» **EXERCISE PROMPT**:
The reply must be the number of lines in the following material that include the word "textstyle", and nothing more.

┏━━

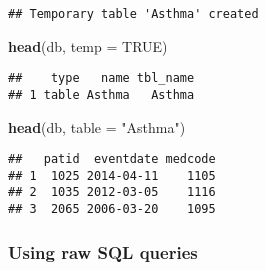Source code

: \documentclass[]{article}
\newenvironment{Shaded}{\begin{snugshade}}{\end{snugshade}}
\newcommand{\KeywordTok}[1]{\textcolor[rgb]{0.13,0.29,0.53}{\textbf{{#1}}}}
\newcommand{\DataTypeTok}[1]{\textcolor[rgb]{0.13,0.29,0.53}{{#1}}}
\newcommand{\StringTok}[1]{\textcolor[rgb]{0.31,0.60,0.02}{{#1}}}
\newcommand{\OtherTok}[1]{\textcolor[rgb]{0.56,0.35,0.01}{{#1}}}
\newcommand{\NormalTok}[1]{{#1}}
\begin{document}
\begin{Shaded}
\end{Shaded}

\begin{verbatim}
## Temporary table 'Asthma' created
\end{verbatim}

\begin{Shaded}
\begin{Highlighting}[]
\KeywordTok{head}\NormalTok{(db, }\DataTypeTok{temp =} \OtherTok{TRUE}\NormalTok{)}
\end{Highlighting}
\end{Shaded}

\begin{verbatim}
##    type   name tbl_name
## 1 table Asthma   Asthma
\end{verbatim}

\begin{Shaded}
\begin{Highlighting}[]
\KeywordTok{head}\NormalTok{(db, }\DataTypeTok{table =} \StringTok{"Asthma"}\NormalTok{)}
\end{Highlighting}
\end{Shaded}

\begin{verbatim}
##   patid  eventdate medcode
## 1  1025 2014-04-11    1105
## 2  1035 2012-03-05    1116
## 3  2065 2006-03-20    1095
\end{verbatim}

\subsubsection{Using raw SQL queries}\label{using-raw-sql-queries}
\end{document}
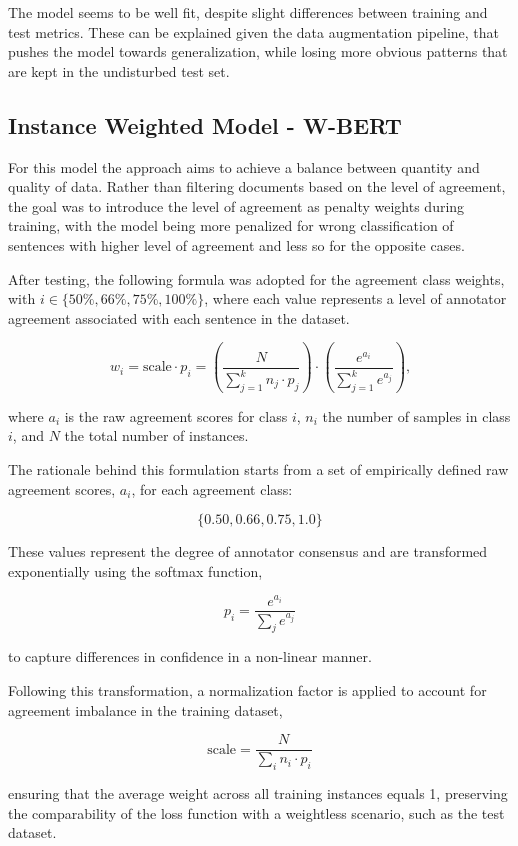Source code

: \documentclass[conference]{IEEEtran}
\begin{document}
The model seems to be well fit, despite slight differences between training and test metrics. These can be explained given the data augmentation pipeline, that pushes the model towards generalization, while losing more obvious patterns that are kept in the undisturbed test set. 

\subsection{Instance Weighted Model - W-BERT}

For this model the approach aims to achieve a balance between quantity and quality of data. Rather than filtering documents based on the level of agreement, the goal was to introduce the level of agreement as penalty weights during training, with the model being more penalized for wrong classification of sentences with higher level of agreement and less so for the opposite cases.

After testing, the following formula was adopted for the agreement class weights, with $i \in \{50\%, 66\%, 75\%, 100\%\}$, where each value represents a level of annotator agreement associated with each sentence in the dataset.

$$
w_i = \text{scale} \cdot p_i = \left( \frac{N}{\sum_{j=1}^k n_j \cdot p_j} \right) \cdot  \left( \frac{e^{a_i}}{\sum_{j=1}^k e^{a_j}} \right) \text{,}
$$

\noindent where $a_i$ is the raw agreement scores for class $i$, $n_i$ the number of samples in class $i$, and $N$ the total number of instances.

The rationale behind this formulation starts from a set of empirically defined raw agreement scores, $a_i$, for each agreement class:

$$
\{0.50, 0.66, 0.75, 1.0\}
$$

These values represent the degree of annotator consensus and are transformed exponentially using the softmax function,

$$
p_i = \frac{e^{a_i}}{\sum_j e^{a_j}}
$$

\noindent to capture differences in confidence in a non-linear manner.

Following this transformation, a normalization factor is applied to account for agreement imbalance in the training dataset,

$$
\text{scale} = \frac{N}{\sum_i n_i \cdot p_i}
$$

\noindent ensuring that the average weight across all training instances equals 1, preserving the comparability of the loss function with a weightless scenario, such as the test dataset.
\end{document}
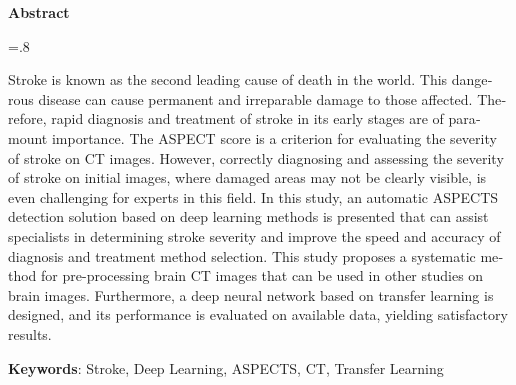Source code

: 


\pagestyle{empty}

\begin{latin}

\begin{center}
\textbf{Abstract}
\end{center}
\baselineskip=.8\baselineskip

Stroke is known as the second leading cause of death in the world.
This dangerous disease can cause permanent and irreparable damage to those affected.
Therefore, rapid diagnosis and treatment of stroke in its early stages are of paramount importance.
The ASPECT score is a criterion for evaluating the severity of stroke on CT images.
However, correctly diagnosing and assessing the severity of stroke on initial images, where damaged areas may not be clearly visible, is even challenging for experts in this field.
In this study, an automatic ASPECTS detection solution based on deep learning methods is presented that can assist specialists in determining stroke severity and improve the speed and accuracy of diagnosis and treatment method selection.
This study proposes a systematic method for pre-processing brain CT images that can be used in other studies on brain images. Furthermore, a deep neural network based on transfer learning is designed, and its performance is evaluated on available data, yielding satisfactory results.


\bigskip\noindent\textbf{Keywords}:
Stroke, Deep Learning, ASPECTS, CT, Transfer Learning

\end{latin}
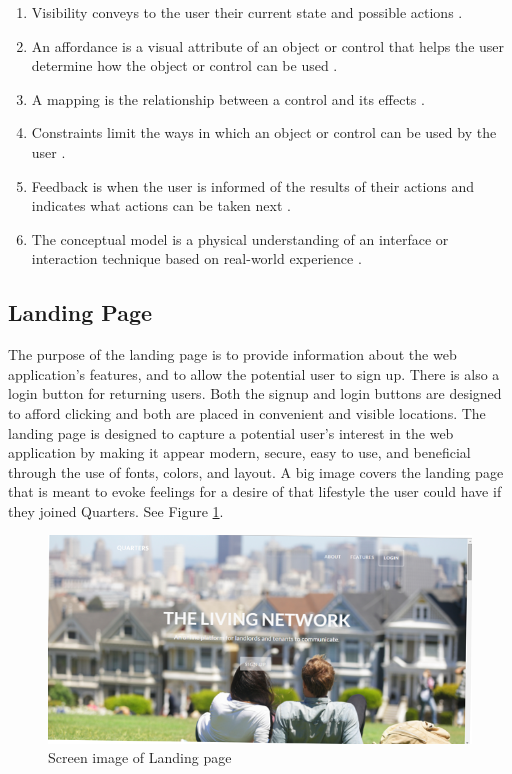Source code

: \documentclass[12pt]{article}
\begin{document}
\begin{enumerate}
\item Visibility conveys to the user their current state and possible actions \cite{norman}.
\item An affordance is a visual attribute of an object or control that helps the user determine how the object or control can be used \cite{norman}.
\item A mapping is the relationship between a control and its effects \cite{norman}.
\item Constraints limit the ways in which an object or control can be used by the user \cite{norman}.
\item Feedback is when the user is informed of the results of their actions and indicates what actions can be taken next \cite{norman}.
\item The conceptual model is a physical understanding of an interface or interaction technique based on real-world experience \cite{norman}.
\end{enumerate}

\subsection{Landing Page}
The purpose of the landing page is to provide information about the web application's features, and to allow the potential user to sign up. There is also a login button for returning users. Both the signup and login buttons are designed to afford clicking and both are placed in convenient and visible locations. The landing page is designed to capture a potential user's interest in the web application by making it appear modern, secure, easy to use, and beneficial through the use of fonts, colors, and layout. A big image covers the landing page that is meant to evoke feelings for a desire of that lifestyle the user could have if they joined Quarters. See Figure \ref{fig:landingPage}.

\begin{figure}
\centering
\includegraphics[width=\textwidth]{landing}
\caption{Screen image of Landing page}
\label{fig:landingPage}
\end{figure}
\end{document}
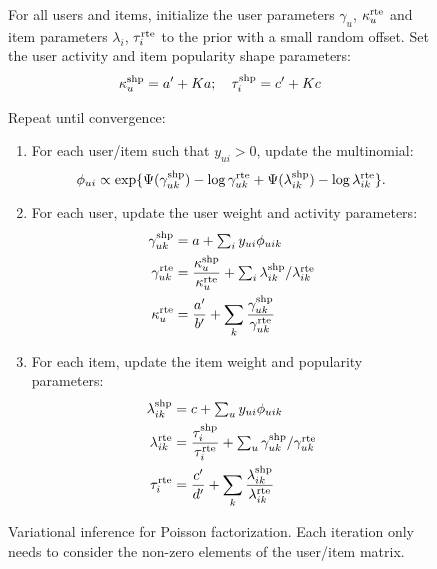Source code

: \begin{figure}[th]
  \begin{framed}
    For all users and items, initialize the user parameters
    $\gamma_u$, $\kappa_u^{\textrm{rte}}$ and item parameters $\lambda_i$,
    $\tau_i^{\textrm{rte}}$ to the prior with a small random offset. Set the
    user activity and item popularity shape parameters:
    \begin{align}
      \kappa_u^{\textrm{shp}} = a' + Ka; \quad \tau_i^{\textrm{shp}} = c' + Kc\nonumber
    \end{align}


    Repeat until convergence:
    \begin{enumerate}
    \item For each user/item such that $y_{ui} > 0$, update the multinomial:
      \begin{equation*}
        \phi_{ui} \propto \exp\{\Psi(\gamma_{uk}^{\textrm{shp}}) - \log
        \gamma_{uk}^{\textrm{rte}} + \Psi(\lambda_{ik}^{\textrm{shp}}) - \log
        \lambda_{ik}^{\textrm{rte}}\}.
      \end{equation*}
    \item For each user, update the user weight and activity parameters:
      \begin{align}
        \gamma_{uk}^{\textrm{shp}} & = a + \textstyle \sum_{i} y_{ui}
        \phi_{uik} \nonumber\\
        \gamma_{uk}^{\textrm{rte}} & = \frac{\kappa_u^{\textrm{shp}}}{\kappa_u^{\textrm{rte}}} + \textstyle \sum_i \lambda_{ik}^{\textrm{shp}} / \lambda_{ik}^{\textrm{rte}}\nonumber\\
        \kappa_{u}^{\textrm{rte}} & = \frac{a'}{b'} + \sum_k \frac{\gamma_{uk}^{\textrm{shp}}}{\gamma_{uk}^{\textrm{rte}}}\nonumber
      \end{align}
    \item For each item, update the item weight and popularity parameters:
      \begin{align}
        \lambda_{ik}^{\textrm{shp}} & = c + \textstyle \sum_{u} y_{ui}
        \phi_{uik}\nonumber\\
        \lambda_{ik}^{\textrm{rte}} & = \frac{\tau_i^{\textrm{shp}}}{\tau_i^{\textrm{rte}}} + \textstyle \sum_u
        \gamma_{uk}^{\textrm{shp}} / \gamma_{uk}^{\textrm{rte}}\nonumber\\
        \tau_{i}^{\textrm{rte}} & = \frac{c'}{d'} + \sum_k \frac{\lambda_{ik}^{\textrm{shp}}}{\lambda_{ik}^{\textrm{rte}}}\nonumber
      \end{align}
    \end{enumerate}
    \vspace{-0.2in}
\end{framed}
    \vspace{-0.2in}
\caption{\label{fig:batch}Variational inference for Poisson
  factorization.  Each iteration only needs to consider the non-zero
  elements of the user/item matrix.}
\end{figure}


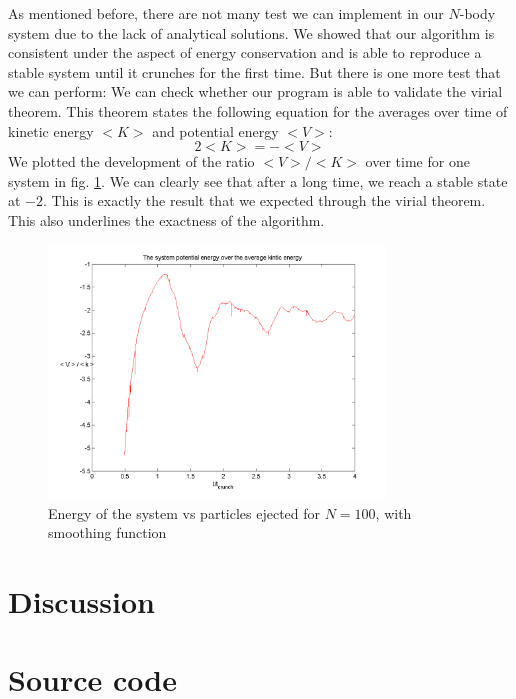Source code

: \documentclass[10pt,a4paper]{article}
\begin{document}
As mentioned before, there are not many test we can implement in our $N$-body system due to the lack of analytical solutions. We showed that our algorithm is consistent under the aspect of energy conservation and is able to reproduce a stable system until it crunches for the first time. But there is one more test that we can perform: We can check whether our program is able to validate the virial theorem. This theorem states the following equation for the averages over time of kinetic energy $<K>$ and potential energy $<V>$:
\begin{equation}
2<K>=-<V>
\end{equation}
We plotted the development of the ratio $<V>/<K>$ over time for one system in fig. \ref{f1}. We can clearly see that after a long time, we reach a stable state at $-2$. This is exactly the result that we expected through the virial theorem. This also underlines the exactness of the algorithm.

\begin{figure}[h]
	\caption{Energy of the system vs particles ejected for $N=100$, with smoothing function\label{f1}}
	\includegraphics[width=0.8\textwidth]{f1.png}
\end{figure}

\section{Discussion}

\section{Source code}
\end{document}
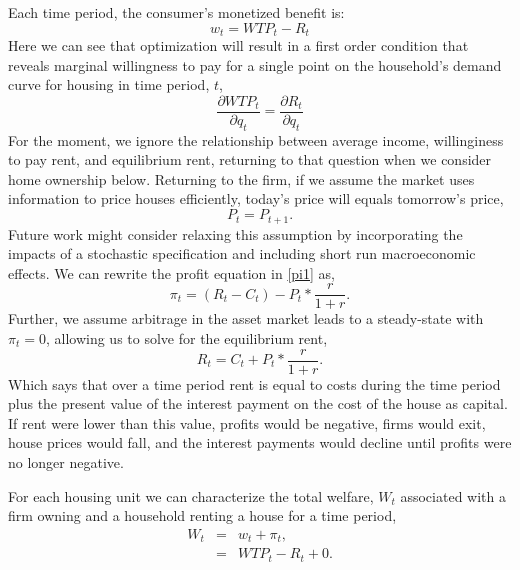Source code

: \documentclass[ecta,nameyear,draft]{econsocart}
\theoremstyle{plain}
\theoremstyle{remark}
\begin{document}
Each time period, the consumer’s monetized benefit is:
\begin{equation*}
	 w_t=\mathit{WTP}_t-R_t
\end{equation*}
Here we can see that optimization will result in a first order condition that reveals marginal willingness
to pay for a single point on the household’s demand curve for housing in time period, $t$,
\begin{equation}
	\frac{\partial \mathit{WTP}_t}{\partial q_t}=\frac{\partial R_t}{\partial q_t} \label{foc}
\end{equation}
For the moment, we ignore the relationship between average income, willinginess to pay rent, and equilibrium rent, returning to that question when we consider home ownership below. Returning to the firm, if we assume the market uses information to price houses efficiently, today’s price will equals tomorrow’s
price,
\begin{equation*}
	P_t=P_{t+1}.
\end{equation*}
Future work might consider relaxing this assumption by incorporating the impacts of a stochastic
specification and including short run macroeconomic effects.
We can rewrite the profit equation in \ref{pi1} as,
\begin{equation}
	\pi_t=(R_t-C_t)-P_t*\frac{r}{1+r}.\label{pi1.1}
\end{equation}
Further, we assume arbitrage in the asset market leads to a steady-state with $\pi_t=0$, allowing us to solve for the equilibrium rent,
\begin{equation*}
	R_t=C_t+P_t*\frac{r}{1+r}.
\end{equation*}
Which says that over a time period rent is equal to costs during the time period plus the present value of
the interest payment on the cost of the house as capital. If rent were lower than this value, profits
would be negative, firms would exit, house prices would fall, and the interest payments would decline until profits were no longer negative.

For each housing unit we can characterize the total welfare, $W_t$ associated with a firm owning and a household renting a house for a time period,
\begin{eqnarray*}
	W_t & = & w_t+\pi_t,\\
	& = & \mathit{WTP}_t-R_t+0.
\end{eqnarray*}
\end{document}
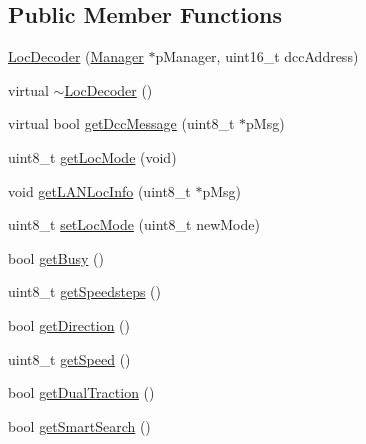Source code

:\subsection*{Public Member Functions}
\begin{DoxyCompactItemize}
\item 
\hyperlink{classTBT_1_1LocDecoder_ae8563de74c15f27c40644bf8218d26d9_ae8563de74c15f27c40644bf8218d26d9}{Loc\+Decoder} (\hyperlink{classTBT_1_1Manager}{Manager} $\ast$p\+Manager, uint16\+\_\+t dcc\+Address)
\item 
virtual \hyperlink{classTBT_1_1LocDecoder_aecf37f8d8a0084573e6f10df283750de_aecf37f8d8a0084573e6f10df283750de}{$\sim$\+Loc\+Decoder} ()
\item 
virtual bool \hyperlink{classTBT_1_1LocDecoder_a00361e87af456a020bc6ec16c08237ef_a00361e87af456a020bc6ec16c08237ef}{get\+Dcc\+Message} (uint8\+\_\+t $\ast$p\+Msg)
\item 
uint8\+\_\+t \hyperlink{classTBT_1_1LocDecoder_afaa04ad0561a39212d69d0aabece751e_afaa04ad0561a39212d69d0aabece751e}{get\+Loc\+Mode} (void)
\item 
void \hyperlink{classTBT_1_1LocDecoder_a257c294961f07e5f2134b1550355a661_a257c294961f07e5f2134b1550355a661}{get\+L\+A\+N\+Loc\+Info} (uint8\+\_\+t $\ast$p\+Msg)
\item 
uint8\+\_\+t \hyperlink{classTBT_1_1LocDecoder_a0ed2026cd64ba1e2aa411e1228027f4e_a0ed2026cd64ba1e2aa411e1228027f4e}{set\+Loc\+Mode} (uint8\+\_\+t new\+Mode)
\item 
bool \hyperlink{classTBT_1_1LocDecoder_a3ec11c7c270d1eeb00e6893bff8f0831_a3ec11c7c270d1eeb00e6893bff8f0831}{get\+Busy} ()
\item 
uint8\+\_\+t \hyperlink{classTBT_1_1LocDecoder_ae89a770202444bca60595182fe4a9c90_ae89a770202444bca60595182fe4a9c90}{get\+Speedsteps} ()
\item 
bool \hyperlink{classTBT_1_1LocDecoder_a5c570e65adde5ee526986155d509da47_a5c570e65adde5ee526986155d509da47}{get\+Direction} ()
\item 
uint8\+\_\+t \hyperlink{classTBT_1_1LocDecoder_a7305c8ab02a76b48b2b5ab93f1aec24b_a7305c8ab02a76b48b2b5ab93f1aec24b}{get\+Speed} ()
\item 
bool \hyperlink{classTBT_1_1LocDecoder_a7f4c04a5a306ea827494b29789cc401e_a7f4c04a5a306ea827494b29789cc401e}{get\+Dual\+Traction} ()
\item 
bool \hyperlink{classTBT_1_1LocDecoder_ab0a2b2953657fbc2589f90918883d03a_ab0a2b2953657fbc2589f90918883d03a}{get\+Smart\+Search} ()
\item 

\end{DoxyCompactItemize}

┗━━

» **EXERCISE RESULT**:
4